Material to process |

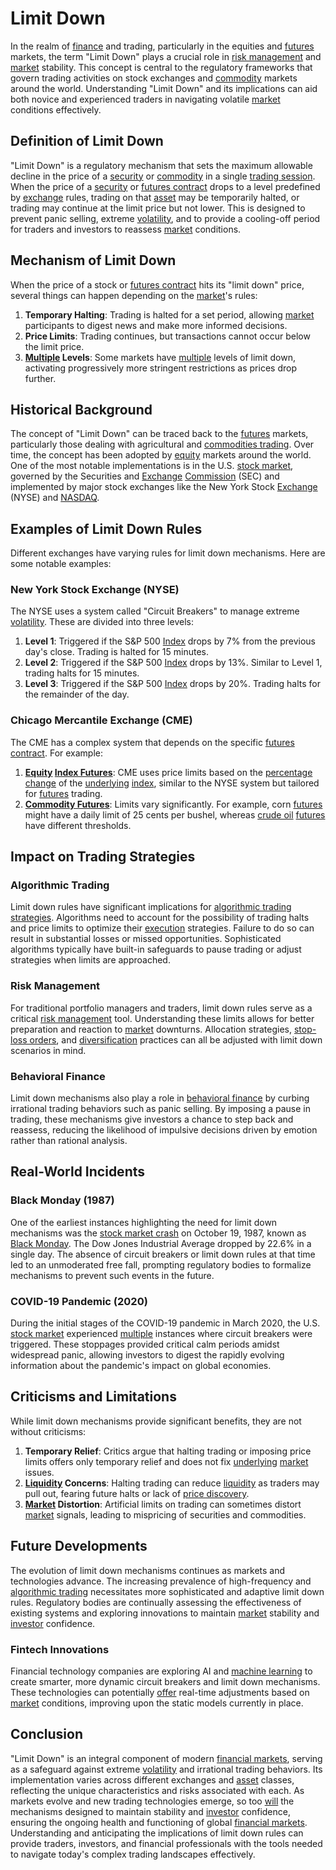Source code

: # Limit Down

In the realm of [finance](../f/finance.md) and trading, particularly in the equities and [futures](../f/futures.md) markets, the term "Limit Down" plays a crucial role in [risk management](../r/risk_management.md) and [market](../m/market.md) stability. This concept is central to the regulatory frameworks that govern trading activities on stock exchanges and [commodity](../c/commodity.md) markets around the world. Understanding "Limit Down" and its implications can aid both novice and experienced traders in navigating volatile [market](../m/market.md) conditions effectively.

## Definition of Limit Down

"Limit Down" is a regulatory mechanism that sets the maximum allowable decline in the price of a [security](../s/security.md) or [commodity](../c/commodity.md) in a single [trading session](../t/trading_session.md). When the price of a [security](../s/security.md) or [futures contract](../f/futures_contract.md) drops to a level predefined by [exchange](../e/exchange.md) rules, trading on that [asset](../a/asset.md) may be temporarily halted, or trading may continue at the limit price but not lower. This is designed to prevent panic selling, extreme [volatility](../v/volatility.md), and to provide a cooling-off period for traders and investors to reassess [market](../m/market.md) conditions.

## Mechanism of Limit Down

When the price of a stock or [futures contract](../f/futures_contract.md) hits its "limit down" price, several things can happen depending on the [market](../m/market.md)'s rules:

1. **Temporary Halting**: Trading is halted for a set period, allowing [market](../m/market.md) participants to digest news and make more informed decisions.
2. **Price Limits**: Trading continues, but transactions cannot occur below the limit price.
3. **[Multiple](../m/multiple.md) Levels**: Some markets have [multiple](../m/multiple.md) levels of limit down, activating progressively more stringent restrictions as prices drop further.

## Historical Background

The concept of "Limit Down" can be traced back to the [futures](../f/futures.md) markets, particularly those dealing with agricultural and [commodities trading](../c/commodities_trading.md). Over time, the concept has been adopted by [equity](../e/equity.md) markets around the world. One of the most notable implementations is in the U.S. [stock market](../s/stock_market.md), governed by the Securities and [Exchange](../e/exchange.md) [Commission](../c/commission.md) (SEC) and implemented by major stock exchanges like the New York Stock [Exchange](../e/exchange.md) (NYSE) and [NASDAQ](../n/nasdaq.md).

## Examples of Limit Down Rules

Different exchanges have varying rules for limit down mechanisms. Here are some notable examples:

### New York Stock Exchange (NYSE)

The NYSE uses a system called "Circuit Breakers" to manage extreme [volatility](../v/volatility.md). These are divided into three levels:

1. **Level 1**: Triggered if the S&P 500 [Index](../i/index_instrument.md) drops by 7% from the previous day's close. Trading is halted for 15 minutes.
2. **Level 2**: Triggered if the S&P 500 [Index](../i/index_instrument.md) drops by 13%. Similar to Level 1, trading halts for 15 minutes.
3. **Level 3**: Triggered if the S&P 500 [Index](../i/index_instrument.md) drops by 20%. Trading halts for the remainder of the day.

### Chicago Mercantile Exchange (CME)

The CME has a complex system that depends on the specific [futures contract](../f/futures_contract.md). For example:

1. **[Equity](../e/equity.md) [Index Futures](../i/index_futures.md)**: CME uses price limits based on the [percentage change](../p/percentage_change.md) of the [underlying](../u/underlying.md) [index](../i/index_instrument.md), similar to the NYSE system but tailored for [futures](../f/futures.md) trading.
2. **[Commodity Futures](../c/commodity_futures.md)**: Limits vary significantly. For example, corn [futures](../f/futures.md) might have a daily limit of 25 cents per bushel, whereas [crude oil](../c/crude_oil.md) [futures](../f/futures.md) have different thresholds.

## Impact on Trading Strategies

### Algorithmic Trading

Limit down rules have significant implications for [algorithmic trading strategies](../a/algorithmic_trading_strategies.md). Algorithms need to account for the possibility of trading halts and price limits to optimize their [execution](../e/execution.md) strategies. Failure to do so can result in substantial losses or missed opportunities. Sophisticated algorithms typically have built-in safeguards to pause trading or adjust strategies when limits are approached.

### Risk Management

For traditional portfolio managers and traders, limit down rules serve as a critical [risk management](../r/risk_management.md) tool. Understanding these limits allows for better preparation and reaction to [market](../m/market.md) downturns. Allocation strategies, [stop-loss orders](../s/stop-loss_orders.md), and [diversification](../d/diversification.md) practices can all be adjusted with limit down scenarios in mind.

### Behavioral Finance

Limit down mechanisms also play a role in [behavioral finance](../b/behavioral_finance.md) by curbing irrational trading behaviors such as panic selling. By imposing a pause in trading, these mechanisms give investors a chance to step back and reassess, reducing the likelihood of impulsive decisions driven by emotion rather than rational analysis.

## Real-World Incidents

### Black Monday (1987)

One of the earliest instances highlighting the need for limit down mechanisms was the [stock market crash](../s/stock_market_crash.md) on October 19, 1987, known as [Black Monday](../b/black_monday.md). The Dow Jones Industrial Average dropped by 22.6% in a single day. The absence of circuit breakers or limit down rules at that time led to an unmoderated free fall, prompting regulatory bodies to formalize mechanisms to prevent such events in the future.

### COVID-19 Pandemic (2020)

During the initial stages of the COVID-19 pandemic in March 2020, the U.S. [stock market](../s/stock_market.md) experienced [multiple](../m/multiple.md) instances where circuit breakers were triggered. These stoppages provided critical calm periods amidst widespread panic, allowing investors to digest the rapidly evolving information about the pandemic's impact on global economies.

## Criticisms and Limitations

While limit down mechanisms provide significant benefits, they are not without criticisms:

1. **Temporary Relief**: Critics argue that halting trading or imposing price limits offers only temporary relief and does not fix [underlying](../u/underlying.md) [market](../m/market.md) issues.
2. **[Liquidity](../l/liquidity.md) Concerns**: Halting trading can reduce [liquidity](../l/liquidity.md) as traders may pull out, fearing future halts or lack of [price discovery](../p/price_discovery.md).
3. **[Market](../m/market.md) Distortion**: Artificial limits on trading can sometimes distort [market](../m/market.md) signals, leading to mispricing of securities and commodities.

## Future Developments

The evolution of limit down mechanisms continues as markets and technologies advance. The increasing prevalence of high-frequency and [algorithmic trading](../a/accountability.md) necessitates more sophisticated and adaptive limit down rules. Regulatory bodies are continually assessing the effectiveness of existing systems and exploring innovations to maintain [market](../m/market.md) stability and [investor](../i/investor.md) confidence.

### Fintech Innovations

Financial technology companies are exploring AI and [machine learning](../m/machine_learning.md) to create smarter, more dynamic circuit breakers and limit down mechanisms. These technologies can potentially [offer](../o/offer.md) real-time adjustments based on [market](../m/market.md) conditions, improving upon the static models currently in place.

## Conclusion

"Limit Down" is an integral component of modern [financial markets](../f/financial_market.md), serving as a safeguard against extreme [volatility](../v/volatility.md) and irrational trading behaviors. Its implementation varies across different exchanges and [asset](../a/asset.md) classes, reflecting the unique characteristics and risks associated with each. As markets evolve and new trading technologies emerge, so too [will](../w/will.md) the mechanisms designed to maintain stability and [investor](../i/investor.md) confidence, ensuring the ongoing health and functioning of global [financial markets](../f/financial_market.md). Understanding and anticipating the implications of limit down rules can provide traders, investors, and financial professionals with the tools needed to navigate today's complex trading landscapes effectively.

About this exercise | Within the data above, how many lines include the string "Temporary"? Only the number is required.

Task solution | 2